Copy all the lines of the data that include the word "async".

=====

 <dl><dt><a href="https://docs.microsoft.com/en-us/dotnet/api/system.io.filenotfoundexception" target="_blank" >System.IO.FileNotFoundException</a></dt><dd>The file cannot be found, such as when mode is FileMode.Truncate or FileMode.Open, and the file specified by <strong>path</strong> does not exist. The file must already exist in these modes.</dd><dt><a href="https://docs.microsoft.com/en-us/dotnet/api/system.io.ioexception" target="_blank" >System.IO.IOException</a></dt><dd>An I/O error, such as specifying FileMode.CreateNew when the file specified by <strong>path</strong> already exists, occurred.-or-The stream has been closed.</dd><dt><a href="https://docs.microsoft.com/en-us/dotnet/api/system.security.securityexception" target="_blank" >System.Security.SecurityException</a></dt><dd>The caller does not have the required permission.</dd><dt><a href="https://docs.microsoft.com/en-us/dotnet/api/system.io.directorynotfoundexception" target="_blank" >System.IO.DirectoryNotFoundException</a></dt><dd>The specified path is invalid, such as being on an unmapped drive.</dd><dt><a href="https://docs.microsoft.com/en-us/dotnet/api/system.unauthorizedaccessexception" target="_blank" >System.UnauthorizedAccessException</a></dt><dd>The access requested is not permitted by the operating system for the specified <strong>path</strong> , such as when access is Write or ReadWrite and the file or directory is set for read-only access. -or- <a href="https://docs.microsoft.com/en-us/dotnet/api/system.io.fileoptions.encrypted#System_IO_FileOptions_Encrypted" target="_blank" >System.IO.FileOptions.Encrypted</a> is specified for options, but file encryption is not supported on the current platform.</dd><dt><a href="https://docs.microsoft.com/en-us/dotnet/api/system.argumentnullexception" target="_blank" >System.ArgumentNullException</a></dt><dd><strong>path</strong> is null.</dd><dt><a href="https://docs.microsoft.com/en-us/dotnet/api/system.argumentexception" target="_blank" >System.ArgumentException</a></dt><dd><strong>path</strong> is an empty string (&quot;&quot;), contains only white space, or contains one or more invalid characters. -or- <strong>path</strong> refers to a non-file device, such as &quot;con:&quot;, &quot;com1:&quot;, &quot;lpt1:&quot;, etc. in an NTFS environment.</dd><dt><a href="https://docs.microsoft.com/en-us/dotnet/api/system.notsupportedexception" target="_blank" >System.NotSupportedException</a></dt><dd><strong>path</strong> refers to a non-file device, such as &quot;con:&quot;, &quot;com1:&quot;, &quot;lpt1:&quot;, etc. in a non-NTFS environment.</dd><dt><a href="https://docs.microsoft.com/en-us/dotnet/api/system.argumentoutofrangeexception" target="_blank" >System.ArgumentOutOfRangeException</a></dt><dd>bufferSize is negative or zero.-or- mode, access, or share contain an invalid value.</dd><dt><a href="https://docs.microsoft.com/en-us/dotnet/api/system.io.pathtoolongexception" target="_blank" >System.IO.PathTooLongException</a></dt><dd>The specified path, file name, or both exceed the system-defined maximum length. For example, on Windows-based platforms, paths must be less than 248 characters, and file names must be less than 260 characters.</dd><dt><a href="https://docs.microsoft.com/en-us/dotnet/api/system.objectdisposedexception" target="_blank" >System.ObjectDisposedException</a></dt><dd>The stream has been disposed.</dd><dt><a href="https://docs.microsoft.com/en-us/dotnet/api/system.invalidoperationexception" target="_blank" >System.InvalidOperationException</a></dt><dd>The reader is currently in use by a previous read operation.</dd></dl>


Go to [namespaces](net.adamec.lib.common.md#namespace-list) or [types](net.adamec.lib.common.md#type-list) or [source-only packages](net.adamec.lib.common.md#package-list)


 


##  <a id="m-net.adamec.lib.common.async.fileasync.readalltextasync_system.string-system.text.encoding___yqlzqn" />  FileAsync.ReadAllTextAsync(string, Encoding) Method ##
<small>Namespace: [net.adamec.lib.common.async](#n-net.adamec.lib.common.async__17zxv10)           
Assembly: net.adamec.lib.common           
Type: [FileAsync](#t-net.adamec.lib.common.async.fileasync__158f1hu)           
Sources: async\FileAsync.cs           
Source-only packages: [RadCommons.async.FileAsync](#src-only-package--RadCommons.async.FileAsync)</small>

=====

● **Task solution**
##  <a id="m-net.adamec.lib.common.async.fileasync.readalltextasync_system.string-system.text.encoding___yqlzqn" />  FileAsync.ReadAllTextAsync(string, Encoding) Method ##
<small>Namespace: [net.adamec.lib.common.async](#n-net.adamec.lib.common.async__17zxv10)           
Type: [FileAsync](#t-net.adamec.lib.common.async.fileasync__158f1hu)           
Sources: async\FileAsync.cs           
Source-only packages: [RadCommons.async.FileAsync](#src-only-package--RadCommons.async.FileAsync)</small>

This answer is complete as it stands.